Peta persaingan industri otomotif global kini telah bergeser dari sekadar performa mesin dan desain estetis menuju kecanggihan sistem keselamatan berkendara. Melalui kolaborasi dengan GAIKINDO di ajang GIIAS 2026, Bosch memamerkan terobosan teknologi keselamatan aktif yang dirancang untuk meminimalkan risiko kecelakaan di jalan raya secara proaktif.
Teknologi keselamatan mutakhir ini beroperasi melalui tiga tahapan terintegrasi yang dikenal dengan konsep Sense, Think, dan Act. Pada tahap awal (Sense), kendaraan memanfaatkan kamera serbaguna (Multi-Purpose Camera), sensor radar, serta sensor ultrasonik untuk memantau keberadaan objek lain, membaca marka jalan, dan mengukur jarak aman secara real-time.
Memasuki tahap kedua (Think), seluruh data yang ditangkap oleh berbagai sensor tersebut langsung dikirimkan ke sistem komputasi pusat. Perangkat lunak canggih kemudian menganalisis informasi tersebut dalam hitungan milidetik guna memprediksi potensi bahaya serta merumuskan respons terbaik untuk pengemudi.

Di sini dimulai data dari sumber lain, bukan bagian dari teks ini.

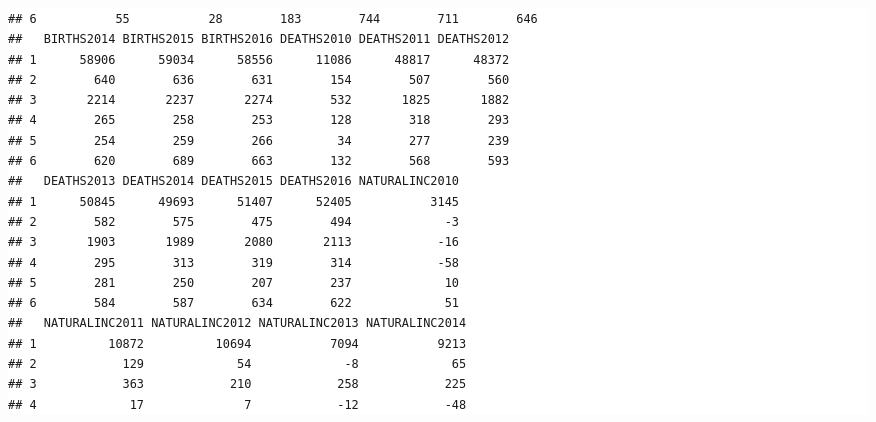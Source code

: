     ## 6           55           28        183        744        711        646
    ##   BIRTHS2014 BIRTHS2015 BIRTHS2016 DEATHS2010 DEATHS2011 DEATHS2012
    ## 1      58906      59034      58556      11086      48817      48372
    ## 2        640        636        631        154        507        560
    ## 3       2214       2237       2274        532       1825       1882
    ## 4        265        258        253        128        318        293
    ## 5        254        259        266         34        277        239
    ## 6        620        689        663        132        568        593
    ##   DEATHS2013 DEATHS2014 DEATHS2015 DEATHS2016 NATURALINC2010
    ## 1      50845      49693      51407      52405           3145
    ## 2        582        575        475        494             -3
    ## 3       1903       1989       2080       2113            -16
    ## 4        295        313        319        314            -58
    ## 5        281        250        207        237             10
    ## 6        584        587        634        622             51
    ##   NATURALINC2011 NATURALINC2012 NATURALINC2013 NATURALINC2014
    ## 1          10872          10694           7094           9213
    ## 2            129             54             -8             65
    ## 3            363            210            258            225
    ## 4             17              7            -12            -48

Tahap terakhir (Act) diwujudkan melalui sistem pengereman canggih terintegrasi (Integrated Power Brake). Ketika sistem mendeteksi adanya risiko benturan yang tinggi, teknologi ini akan memberikan respons pengereman yang cepat dan akurat, bertindak layaknya refleks tambahan untuk menghentikan laju kendaraan tanpa mengabaikan kendali penuh pengemudi.
Melalui inovasi terintegrasi ini, keselamatan berkendara tidak lagi hanya berfokus pada meminimalkan dampak setelah terjadi tabrakan, melainkan mendeteksi bahaya sejak dini sebelum kecelakaan terjadi. Kendati demikian, efektivitas seluruh sistem keamanan berbasis teknologi tinggi ini tetap bergantung pada pemeliharaan rutin kendaraan secara berkala agar seluruh fungsi sensor tetap bekerja prima.